● What to work on: Repeat the listing in full. Nothing may be added or left out.

● Input data:
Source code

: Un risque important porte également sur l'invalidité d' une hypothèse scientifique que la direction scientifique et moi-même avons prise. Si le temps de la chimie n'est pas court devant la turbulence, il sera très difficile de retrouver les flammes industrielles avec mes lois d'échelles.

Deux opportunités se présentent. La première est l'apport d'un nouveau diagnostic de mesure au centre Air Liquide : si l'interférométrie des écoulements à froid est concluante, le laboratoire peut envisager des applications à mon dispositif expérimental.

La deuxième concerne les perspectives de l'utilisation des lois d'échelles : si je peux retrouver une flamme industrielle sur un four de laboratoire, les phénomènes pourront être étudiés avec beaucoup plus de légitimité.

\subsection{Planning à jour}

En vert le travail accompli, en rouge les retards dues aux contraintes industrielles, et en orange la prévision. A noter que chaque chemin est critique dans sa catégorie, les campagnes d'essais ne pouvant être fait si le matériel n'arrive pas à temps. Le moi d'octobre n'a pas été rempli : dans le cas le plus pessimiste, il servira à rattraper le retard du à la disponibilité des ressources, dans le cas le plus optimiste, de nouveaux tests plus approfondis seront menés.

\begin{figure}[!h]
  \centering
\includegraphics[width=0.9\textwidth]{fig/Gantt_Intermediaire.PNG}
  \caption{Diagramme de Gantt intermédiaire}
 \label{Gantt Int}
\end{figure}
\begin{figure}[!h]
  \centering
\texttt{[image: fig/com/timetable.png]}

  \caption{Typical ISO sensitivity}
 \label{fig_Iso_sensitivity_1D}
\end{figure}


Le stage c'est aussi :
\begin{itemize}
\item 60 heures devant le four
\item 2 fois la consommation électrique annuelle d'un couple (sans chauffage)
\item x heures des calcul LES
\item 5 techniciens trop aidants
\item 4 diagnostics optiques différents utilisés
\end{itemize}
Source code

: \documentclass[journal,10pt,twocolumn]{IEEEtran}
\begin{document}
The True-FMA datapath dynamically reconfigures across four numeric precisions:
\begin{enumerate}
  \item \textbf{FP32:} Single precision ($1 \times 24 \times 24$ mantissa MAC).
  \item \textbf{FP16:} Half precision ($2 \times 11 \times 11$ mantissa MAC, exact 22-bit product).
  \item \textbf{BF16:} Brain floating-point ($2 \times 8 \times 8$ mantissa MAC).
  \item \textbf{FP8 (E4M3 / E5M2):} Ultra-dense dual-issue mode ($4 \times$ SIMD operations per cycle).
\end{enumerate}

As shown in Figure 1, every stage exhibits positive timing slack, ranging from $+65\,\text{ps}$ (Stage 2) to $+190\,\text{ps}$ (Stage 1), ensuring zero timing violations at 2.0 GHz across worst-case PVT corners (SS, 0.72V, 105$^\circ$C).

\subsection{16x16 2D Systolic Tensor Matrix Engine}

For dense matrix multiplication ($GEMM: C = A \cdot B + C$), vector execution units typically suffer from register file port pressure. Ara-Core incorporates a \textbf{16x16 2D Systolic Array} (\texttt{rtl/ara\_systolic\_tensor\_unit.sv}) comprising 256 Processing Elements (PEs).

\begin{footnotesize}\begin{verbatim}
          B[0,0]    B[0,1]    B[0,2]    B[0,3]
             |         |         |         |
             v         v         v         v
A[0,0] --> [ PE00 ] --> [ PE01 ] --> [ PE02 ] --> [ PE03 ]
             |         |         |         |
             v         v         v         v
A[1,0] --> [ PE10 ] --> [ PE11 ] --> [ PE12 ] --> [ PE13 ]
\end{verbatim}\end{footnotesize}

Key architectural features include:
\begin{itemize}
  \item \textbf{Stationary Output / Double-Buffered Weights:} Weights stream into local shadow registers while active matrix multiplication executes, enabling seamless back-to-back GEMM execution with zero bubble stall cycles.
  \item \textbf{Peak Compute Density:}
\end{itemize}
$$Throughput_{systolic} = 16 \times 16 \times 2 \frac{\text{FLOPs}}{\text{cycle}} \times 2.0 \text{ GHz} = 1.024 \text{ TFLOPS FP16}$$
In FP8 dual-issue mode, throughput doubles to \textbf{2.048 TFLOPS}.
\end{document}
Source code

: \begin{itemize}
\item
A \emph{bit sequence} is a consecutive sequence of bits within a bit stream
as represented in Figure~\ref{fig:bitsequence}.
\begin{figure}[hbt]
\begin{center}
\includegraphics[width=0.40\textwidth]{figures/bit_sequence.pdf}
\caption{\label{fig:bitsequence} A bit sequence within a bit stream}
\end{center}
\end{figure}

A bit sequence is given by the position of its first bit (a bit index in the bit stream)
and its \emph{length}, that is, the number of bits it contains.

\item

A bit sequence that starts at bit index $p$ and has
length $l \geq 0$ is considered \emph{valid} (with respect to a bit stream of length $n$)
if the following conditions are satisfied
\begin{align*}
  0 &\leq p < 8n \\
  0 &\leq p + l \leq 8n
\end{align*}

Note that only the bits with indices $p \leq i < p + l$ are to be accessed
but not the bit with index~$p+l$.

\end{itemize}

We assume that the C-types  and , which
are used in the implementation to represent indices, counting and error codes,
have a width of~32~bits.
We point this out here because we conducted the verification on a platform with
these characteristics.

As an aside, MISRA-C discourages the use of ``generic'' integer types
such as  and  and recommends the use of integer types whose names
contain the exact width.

● Reply to the task:
Source code

: Un risque important porte également sur l'invalidité d' une hypothèse scientifique que la direction scientifique et moi-même avons prise. Si le temps de la chimie n'est pas court devant la turbulence, il sera très difficile de retrouver les flammes industrielles avec mes lois d'échelles.

Deux opportunités se présentent. La première est l'apport d'un nouveau diagnostic de mesure au centre Air Liquide : si l'interférométrie des écoulements à froid est concluante, le laboratoire peut envisager des applications à mon dispositif expérimental.

La deuxième concerne les perspectives de l'utilisation des lois d'échelles : si je peux retrouver une flamme industrielle sur un four de laboratoire, les phénomènes pourront être étudiés avec beaucoup plus de légitimité.

\subsection{Planning à jour}

En vert le travail accompli, en rouge les retards dues aux contraintes industrielles, et en orange la prévision. A noter que chaque chemin est critique dans sa catégorie, les campagnes d'essais ne pouvant être fait si le matériel n'arrive pas à temps. Le moi d'octobre n'a pas été rempli : dans le cas le plus pessimiste, il servira à rattraper le retard du à la disponibilité des ressources, dans le cas le plus optimiste, de nouveaux tests plus approfondis seront menés.

\begin{figure}[!h]
  \centering
\includegraphics[width=0.9\textwidth]{fig/Gantt_Intermediaire.PNG}
  \caption{Diagramme de Gantt intermédiaire}
 \label{Gantt Int}
\end{figure}
\begin{figure}[!h]
  \centering
\texttt{[image: fig/com/timetable.png]}

  \caption{Typical ISO sensitivity}
 \label{fig_Iso_sensitivity_1D}
\end{figure}


Le stage c'est aussi :
\begin{itemize}
\item 60 heures devant le four
\item 2 fois la consommation électrique annuelle d'un couple (sans chauffage)
\item x heures des calcul LES
\item 5 techniciens trop aidants
\item 4 diagnostics optiques différents utilisés
\end{itemize}
Source code

: \documentclass[journal,10pt,twocolumn]{IEEEtran}
\begin{document}
The True-FMA datapath dynamically reconfigures across four numeric precisions:
\begin{enumerate}
  \item \textbf{FP32:} Single precision ($1 \times 24 \times 24$ mantissa MAC).
  \item \textbf{FP16:} Half precision ($2 \times 11 \times 11$ mantissa MAC, exact 22-bit product).
  \item \textbf{BF16:} Brain floating-point ($2 \times 8 \times 8$ mantissa MAC).
  \item \textbf{FP8 (E4M3 / E5M2):} Ultra-dense dual-issue mode ($4 \times$ SIMD operations per cycle).
\end{enumerate}

As shown in Figure 1, every stage exhibits positive timing slack, ranging from $+65\,\text{ps}$ (Stage 2) to $+190\,\text{ps}$ (Stage 1), ensuring zero timing violations at 2.0 GHz across worst-case PVT corners (SS, 0.72V, 105$^\circ$C).

\subsection{16x16 2D Systolic Tensor Matrix Engine}

For dense matrix multiplication ($GEMM: C = A \cdot B + C$), vector execution units typically suffer from register file port pressure. Ara-Core incorporates a \textbf{16x16 2D Systolic Array} (\texttt{rtl/ara\_systolic\_tensor\_unit.sv}) comprising 256 Processing Elements (PEs).

\begin{footnotesize}\begin{verbatim}
          B[0,0]    B[0,1]    B[0,2]    B[0,3]
             |         |         |         |
             v         v         v         v
A[0,0] --> [ PE00 ] --> [ PE01 ] --> [ PE02 ] --> [ PE03 ]
             |         |         |         |
             v         v         v         v
A[1,0] --> [ PE10 ] --> [ PE11 ] --> [ PE12 ] --> [ PE13 ]
\end{verbatim}\end{footnotesize}

Key architectural features include:
\begin{itemize}
  \item \textbf{Stationary Output / Double-Buffered Weights:} Weights stream into local shadow registers while active matrix multiplication executes, enabling seamless back-to-back GEMM execution with zero bubble stall cycles.
  \item \textbf{Peak Compute Density:}
\end{itemize}
$$Throughput_{systolic} = 16 \times 16 \times 2 \frac{\text{FLOPs}}{\text{cycle}} \times 2.0 \text{ GHz} = 1.024 \text{ TFLOPS FP16}$$
In FP8 dual-issue mode, throughput doubles to \textbf{2.048 TFLOPS}.
\end{document}
Source code

: \begin{itemize}
\item
A \emph{bit sequence} is a consecutive sequence of bits within a bit stream
as represented in Figure~\ref{fig:bitsequence}.
\begin{figure}[hbt]
\begin{center}
\includegraphics[width=0.40\textwidth]{figures/bit_sequence.pdf}
\caption{\label{fig:bitsequence} A bit sequence within a bit stream}
\end{center}
\end{figure}

A bit sequence is given by the position of its first bit (a bit index in the bit stream)
and its \emph{length}, that is, the number of bits it contains.

\item

A bit sequence that starts at bit index $p$ and has
length $l \geq 0$ is considered \emph{valid} (with respect to a bit stream of length $n$)
if the following conditions are satisfied
\begin{align*}
  0 &\leq p < 8n \\
  0 &\leq p + l \leq 8n
\end{align*}

Note that only the bits with indices $p \leq i < p + l$ are to be accessed
but not the bit with index~$p+l$.

\end{itemize}

We assume that the C-types  and , which
are used in the implementation to represent indices, counting and error codes,
have a width of~32~bits.
We point this out here because we conducted the verification on a platform with
these characteristics.

As an aside, MISRA-C discourages the use of ``generic'' integer types
such as  and  and recommends the use of integer types whose names
contain the exact width.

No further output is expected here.